February 28, 2011
Intelligent and articulate, they are doing well in school. Responsible and respectful, they are role models for their peers and younger siblings. They are members of the Prairie Middle School Brotherhood, an affinity group for African American boys.
On Feb. 14, seven members of the Brotherhood spoke to more than 100 parents and school administrators at the Parents’ Council monthly meeting.
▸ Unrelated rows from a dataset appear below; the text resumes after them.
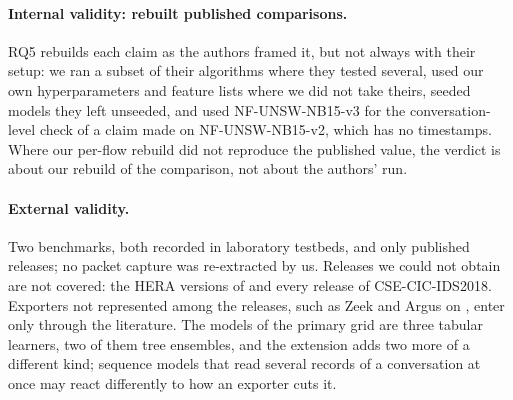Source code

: \paragraph{Internal validity: rebuilt published comparisons.} RQ5 rebuilds each claim as the authors framed it, but not always with their setup: we ran a subset of their algorithms where they tested several, used our own hyperparameters and feature lists where we did not take theirs, seeded models they left unseeded, and used NF-UNSW-NB15-v3 for the conversation-level check of a claim made on NF-UNSW-NB15-v2, which has no timestamps. Where our per-flow rebuild did not reproduce the published value, the verdict is about our rebuild of the comparison, not about the authors' run.

\paragraph{External validity.} Two benchmarks, both recorded in laboratory testbeds, and only published releases; no packet capture was re-extracted by us. Releases we could not obtain are not covered: the HERA versions of \cicids{} and every release of CSE-CIC-IDS2018. Exporters not represented among the releases, such as Zeek and Argus on \cicids, enter only through the literature. The models of the primary grid are three tabular learners, two of them tree ensembles, and the extension adds two more of a different kind; sequence models that read several records of a conversation at once may react differently to how an exporter cuts it.

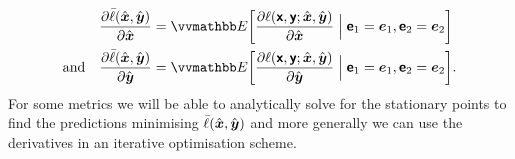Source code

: \begin{equation}
\begin{split}
  \pd{\bar{\ell}(\hat{\vct{x}},\hat{\vct{y}})}{\hat{\vct{x}}} &=
  \expc{
    \pd{\ell(\rvct{x},\rvct{y};\hat{\vct{x}},\hat{\vct{y}})}{\hat{\vct{x}}}
    \mathrel{\Big|} \rvct{e}_1 =\vct{e}_1, \rvct{e}_2=\vct{e}_2}\\
  \textrm{and}\quad
  \pd{\bar{\ell}(\hat{\vct{x}},\hat{\vct{y}})}{\hat{\vct{y}}} &=
  \expc{
    \pd{\ell(\rvct{x},\rvct{y};\hat{\vct{x}},\hat{\vct{y}})}{\hat{\vct{y}}}
    \mathrel{\Big|} \rvct{e}_1 =\vct{e}_1, \rvct{e}_2=\vct{e}_2}.
\end{split}
\end{equation}
For some metrics we will be able to analytically solve for the stationary points to find the predictions minimising $\bar{\ell}(\hat{\boldsymbol{x}},\hat{\boldsymbol{y}})$ and more generally we can use the derivatives in an iterative optimisation scheme.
They talked about the difference the Brotherhood has made in their lives.
“Some people think the Brotherhood is just hanging out and eating pizza, but it’s so much more than that,” said Evan Bennett, a seventh-grader. “It has saved me from a path of suspension and expulsion.”
“The Brotherhood is people who have my back and guide me through my challenges,” said Keishun Taylor, also a seventh-grader.
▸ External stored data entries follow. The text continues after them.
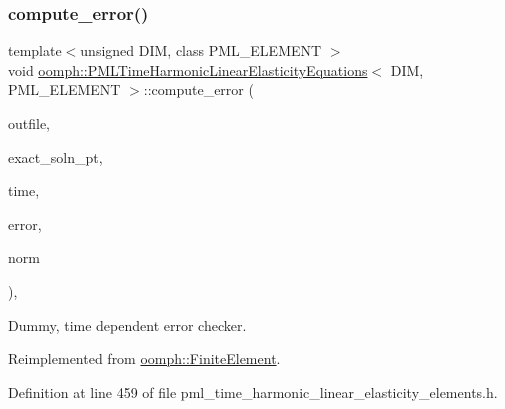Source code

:\subsubsection{\texorpdfstring{compute\+\_\+error()}{compute\_error()}\hspace{0.1cm}{\footnotesize\ttfamily [2/2]}}
{\footnotesize\ttfamily template$<$unsigned D\+IM, class P\+M\+L\+\_\+\+E\+L\+E\+M\+E\+NT $>$ \\
void \hyperlink{classoomph_1_1PMLTimeHarmonicLinearElasticityEquations}{oomph\+::\+P\+M\+L\+Time\+Harmonic\+Linear\+Elasticity\+Equations}$<$ D\+IM, P\+M\+L\+\_\+\+E\+L\+E\+M\+E\+NT $>$\+::compute\+\_\+error (\begin{DoxyParamCaption}\item[{std\+::ostream \&}]{outfile,  }\item[{\hyperlink{classoomph_1_1FiniteElement_ad4ecf2b61b158a4b4d351a60d23c633e}{Finite\+Element\+::\+Unsteady\+Exact\+Solution\+Fct\+Pt}}]{exact\+\_\+soln\+\_\+pt,  }\item[{const double \&}]{time,  }\item[{double \&}]{error,  }\item[{double \&}]{norm }\end{DoxyParamCaption})\hspace{0.3cm}{\ttfamily [inline]}, {\ttfamily [virtual]}}



Dummy, time dependent error checker. 



Reimplemented from \hyperlink{classoomph_1_1FiniteElement_a7f67853506dc73fa6b7505108de22d1f}{oomph\+::\+Finite\+Element}.



Definition at line 459 of file pml\+\_\+time\+\_\+harmonic\+\_\+linear\+\_\+elasticity\+\_\+elements.\+h.

\mbox{\label{classoomph_1_1PMLTimeHarmonicLinearElasticityEquations_af71b0560271b3e27c74b39f6b247fc81}}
“The Brotherhood has shown me other ways of solving problems,” said sixth-grader Kobe Wright. “I’m more responsible now.”
During monthly Brotherhood meetings, the boys and adult volunteers discuss their history and heritage, cultural awareness, the influences of pop culture, and what it means to be a black man in America today.
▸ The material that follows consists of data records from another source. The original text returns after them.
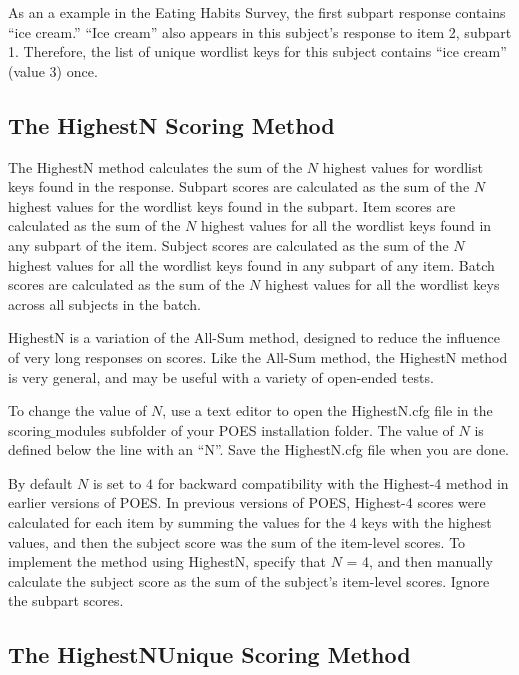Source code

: \documentclass[11pt]{article}
\numberwithin{figure}{section}
\numberwithin{table}{section}
\begin{document}
As an a example in the Eating Habits Survey, the first subpart response contains ``ice cream.''  ``Ice cream'' also appears in this subject's response to item 2, subpart 1.  Therefore, the list of unique wordlist keys for this subject contains ``ice cream'' (value 3) once.



\subsection{The HighestN Scoring Method}

The HighestN method calculates the sum of the $N$ highest values for wordlist keys found in the response. Subpart scores are calculated as the sum of the $N$ highest values for the wordlist keys found in the subpart.  Item scores are calculated as the sum of the $N$ highest values for all the wordlist keys found in any subpart of the item.  Subject scores are calculated as the sum of the $N$ highest values for all the wordlist keys found in any subpart of any item.  Batch scores are calculated as the sum of the $N$ highest values for all the wordlist keys across all subjects in the batch.

HighestN is a variation of the All-Sum method, designed to reduce the influence of very long responses on scores.  Like the All-Sum method, the HighestN method is very general, and may be useful with a variety of open-ended tests.

To change the value of $N$, use a text editor to open the HighestN.cfg file in the scoring$\_$modules subfolder of your POES installation folder.  The value of $N$ is defined below the line with an ``N''.   Save the HighestN.cfg file when you are done.

By default $N$ is set to $4$ for backward compatibility with the Highest-4 method in earlier versions of POES.  In previous versions of POES, Highest-4 scores were calculated for each item by summing the values for the 4 keys with the highest values, and then the subject score was the sum of the  item-level scores.  To implement the method using HighestN, specify that $N$ = 4, and then manually calculate the subject score as the sum of the subject's item-level scores.  Ignore the subpart scores.



\subsection{The HighestNUnique Scoring Method}
\end{document}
“We redefine masculinity,” said David Reed, an African American parent and businessman who volunteers with the Brotherhood and African American Leadership Councils at Prairie and at Eastridge Community Elementary. He says his time with the boys is “non-negotiable,” an iron-clad commitment. “We emphasize character, academics and leadership, and we strive for that character piece first. We show them that being cool is being of character.”
The group also supports the young men’s ambitions and aspirations, which include going to colleges ranging from Ohio State to Harvard and pursuing careers in everything from the NFL to technical engineering to law.
The Brotherhood is just one of the ways Prairie Middle School is working to close the achievement gap and raise the achievement of all students. The school uses culturally-relevant instruction, proven academic programs, and affinity groups for both African American and Hispanic students and parents, as well as programs and activities that bring all students and families together.